**Activity**. Filter the material below down to the lines containing the word "momentum".

**Available records**.

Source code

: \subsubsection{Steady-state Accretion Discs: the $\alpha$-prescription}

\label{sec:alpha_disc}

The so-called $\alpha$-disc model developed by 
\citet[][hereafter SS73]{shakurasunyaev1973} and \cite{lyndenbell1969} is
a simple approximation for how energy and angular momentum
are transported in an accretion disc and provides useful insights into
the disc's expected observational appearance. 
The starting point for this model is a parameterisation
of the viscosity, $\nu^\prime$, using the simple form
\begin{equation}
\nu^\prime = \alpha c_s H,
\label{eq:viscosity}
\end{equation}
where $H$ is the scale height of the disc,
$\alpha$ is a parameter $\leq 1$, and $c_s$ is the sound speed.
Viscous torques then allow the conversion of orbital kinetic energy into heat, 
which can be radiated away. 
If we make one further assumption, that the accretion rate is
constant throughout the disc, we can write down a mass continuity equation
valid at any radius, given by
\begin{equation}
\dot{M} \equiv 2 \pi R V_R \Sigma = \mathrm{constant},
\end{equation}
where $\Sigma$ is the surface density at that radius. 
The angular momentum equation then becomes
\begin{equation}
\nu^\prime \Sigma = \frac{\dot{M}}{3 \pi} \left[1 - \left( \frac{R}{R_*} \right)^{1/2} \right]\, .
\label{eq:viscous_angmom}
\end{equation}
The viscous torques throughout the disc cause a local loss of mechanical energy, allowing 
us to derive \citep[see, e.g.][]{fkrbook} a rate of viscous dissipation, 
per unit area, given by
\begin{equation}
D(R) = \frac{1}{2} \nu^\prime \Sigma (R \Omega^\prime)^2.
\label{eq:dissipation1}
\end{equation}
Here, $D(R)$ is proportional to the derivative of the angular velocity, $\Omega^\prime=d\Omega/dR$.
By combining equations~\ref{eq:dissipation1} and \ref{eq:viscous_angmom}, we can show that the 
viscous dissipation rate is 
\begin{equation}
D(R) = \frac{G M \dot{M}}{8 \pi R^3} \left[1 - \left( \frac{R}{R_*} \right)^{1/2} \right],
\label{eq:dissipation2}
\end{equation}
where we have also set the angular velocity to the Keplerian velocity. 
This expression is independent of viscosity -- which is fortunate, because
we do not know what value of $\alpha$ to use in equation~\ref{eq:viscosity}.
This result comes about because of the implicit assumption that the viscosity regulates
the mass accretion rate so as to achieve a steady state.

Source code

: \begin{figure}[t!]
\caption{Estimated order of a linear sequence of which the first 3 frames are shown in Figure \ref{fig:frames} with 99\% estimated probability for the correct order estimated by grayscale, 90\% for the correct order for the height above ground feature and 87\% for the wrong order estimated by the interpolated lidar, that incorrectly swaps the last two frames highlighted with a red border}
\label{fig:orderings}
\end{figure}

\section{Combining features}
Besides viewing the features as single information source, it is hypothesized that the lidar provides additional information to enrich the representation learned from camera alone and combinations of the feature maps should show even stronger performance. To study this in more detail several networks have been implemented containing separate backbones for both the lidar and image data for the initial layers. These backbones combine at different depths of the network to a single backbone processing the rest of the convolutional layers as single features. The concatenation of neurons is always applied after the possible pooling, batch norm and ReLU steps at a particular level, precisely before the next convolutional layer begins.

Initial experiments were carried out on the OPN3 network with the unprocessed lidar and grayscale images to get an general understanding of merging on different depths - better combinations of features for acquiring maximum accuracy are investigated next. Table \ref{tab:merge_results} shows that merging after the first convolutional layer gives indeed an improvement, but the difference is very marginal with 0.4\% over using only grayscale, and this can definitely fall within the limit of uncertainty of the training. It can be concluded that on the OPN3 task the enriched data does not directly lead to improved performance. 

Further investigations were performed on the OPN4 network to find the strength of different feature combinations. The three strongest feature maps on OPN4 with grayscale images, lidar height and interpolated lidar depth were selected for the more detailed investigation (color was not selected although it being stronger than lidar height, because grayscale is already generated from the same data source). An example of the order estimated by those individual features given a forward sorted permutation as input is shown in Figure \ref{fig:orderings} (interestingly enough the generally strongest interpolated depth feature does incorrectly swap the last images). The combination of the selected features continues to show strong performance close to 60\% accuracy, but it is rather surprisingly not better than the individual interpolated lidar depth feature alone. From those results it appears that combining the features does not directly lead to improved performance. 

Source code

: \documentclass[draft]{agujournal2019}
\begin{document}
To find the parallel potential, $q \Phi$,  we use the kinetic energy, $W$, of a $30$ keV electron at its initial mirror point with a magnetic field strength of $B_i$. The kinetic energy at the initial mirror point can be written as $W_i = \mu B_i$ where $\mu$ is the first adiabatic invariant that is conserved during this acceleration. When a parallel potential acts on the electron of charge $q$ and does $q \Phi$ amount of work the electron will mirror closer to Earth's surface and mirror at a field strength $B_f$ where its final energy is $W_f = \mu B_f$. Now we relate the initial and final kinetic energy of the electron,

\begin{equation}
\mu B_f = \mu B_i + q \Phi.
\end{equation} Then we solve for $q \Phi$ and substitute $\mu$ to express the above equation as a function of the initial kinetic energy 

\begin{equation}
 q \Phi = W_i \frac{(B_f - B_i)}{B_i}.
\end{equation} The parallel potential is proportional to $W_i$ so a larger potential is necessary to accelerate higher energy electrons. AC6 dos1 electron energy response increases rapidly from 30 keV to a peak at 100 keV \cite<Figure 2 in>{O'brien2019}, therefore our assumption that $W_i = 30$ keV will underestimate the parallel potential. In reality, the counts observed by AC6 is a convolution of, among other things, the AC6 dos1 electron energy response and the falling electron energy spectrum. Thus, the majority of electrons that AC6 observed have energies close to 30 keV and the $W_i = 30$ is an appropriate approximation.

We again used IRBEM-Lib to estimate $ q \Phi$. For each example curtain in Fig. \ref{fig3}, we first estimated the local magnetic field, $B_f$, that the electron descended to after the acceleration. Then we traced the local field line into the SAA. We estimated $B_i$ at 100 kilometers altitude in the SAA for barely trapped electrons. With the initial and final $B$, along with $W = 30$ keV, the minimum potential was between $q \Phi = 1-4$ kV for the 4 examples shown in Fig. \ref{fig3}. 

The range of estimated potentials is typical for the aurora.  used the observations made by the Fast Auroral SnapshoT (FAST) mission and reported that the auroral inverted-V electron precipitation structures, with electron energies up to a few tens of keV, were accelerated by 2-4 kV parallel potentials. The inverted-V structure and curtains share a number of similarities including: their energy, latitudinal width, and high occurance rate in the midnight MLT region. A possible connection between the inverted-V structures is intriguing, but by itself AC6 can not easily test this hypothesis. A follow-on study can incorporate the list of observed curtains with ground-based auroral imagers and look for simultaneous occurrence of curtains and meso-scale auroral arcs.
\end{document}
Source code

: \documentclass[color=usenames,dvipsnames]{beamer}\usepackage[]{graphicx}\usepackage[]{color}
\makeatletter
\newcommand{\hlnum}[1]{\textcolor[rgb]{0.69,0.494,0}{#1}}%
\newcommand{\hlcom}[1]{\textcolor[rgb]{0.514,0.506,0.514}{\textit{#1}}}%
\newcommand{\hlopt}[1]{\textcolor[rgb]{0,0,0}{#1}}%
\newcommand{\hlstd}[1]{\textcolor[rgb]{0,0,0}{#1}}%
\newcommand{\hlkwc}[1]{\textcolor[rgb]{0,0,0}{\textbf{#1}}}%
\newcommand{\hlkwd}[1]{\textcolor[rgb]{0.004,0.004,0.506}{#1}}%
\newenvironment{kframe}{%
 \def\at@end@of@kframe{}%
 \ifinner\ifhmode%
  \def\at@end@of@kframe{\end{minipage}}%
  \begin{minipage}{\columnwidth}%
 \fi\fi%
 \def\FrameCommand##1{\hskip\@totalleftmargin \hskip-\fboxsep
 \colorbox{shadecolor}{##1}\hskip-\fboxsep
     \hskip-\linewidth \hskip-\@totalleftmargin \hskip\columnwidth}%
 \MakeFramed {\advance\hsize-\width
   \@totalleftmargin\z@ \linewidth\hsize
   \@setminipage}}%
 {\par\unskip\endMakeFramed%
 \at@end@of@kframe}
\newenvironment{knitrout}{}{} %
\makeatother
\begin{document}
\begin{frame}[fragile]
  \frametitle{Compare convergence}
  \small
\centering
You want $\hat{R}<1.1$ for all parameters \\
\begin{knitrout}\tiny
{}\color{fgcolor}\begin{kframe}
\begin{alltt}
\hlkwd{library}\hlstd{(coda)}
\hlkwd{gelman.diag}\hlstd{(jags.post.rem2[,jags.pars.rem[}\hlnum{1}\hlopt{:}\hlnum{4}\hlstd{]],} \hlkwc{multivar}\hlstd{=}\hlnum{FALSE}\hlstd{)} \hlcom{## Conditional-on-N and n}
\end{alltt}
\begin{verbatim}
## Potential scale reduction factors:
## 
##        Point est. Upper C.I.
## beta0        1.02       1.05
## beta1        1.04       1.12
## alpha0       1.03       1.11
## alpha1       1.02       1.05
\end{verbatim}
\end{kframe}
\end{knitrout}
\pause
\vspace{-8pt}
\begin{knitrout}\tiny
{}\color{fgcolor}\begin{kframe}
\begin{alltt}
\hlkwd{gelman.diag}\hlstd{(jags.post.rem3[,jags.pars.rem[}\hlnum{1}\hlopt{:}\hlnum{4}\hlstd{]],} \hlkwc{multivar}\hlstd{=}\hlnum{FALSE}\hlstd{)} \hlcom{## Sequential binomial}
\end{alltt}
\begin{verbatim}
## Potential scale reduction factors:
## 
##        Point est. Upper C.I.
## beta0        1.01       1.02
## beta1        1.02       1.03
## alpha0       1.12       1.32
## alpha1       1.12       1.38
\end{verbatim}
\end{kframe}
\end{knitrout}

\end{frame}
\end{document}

**Exercise result**.
a simple approximation for how energy and angular momentum
The angular momentum equation then becomes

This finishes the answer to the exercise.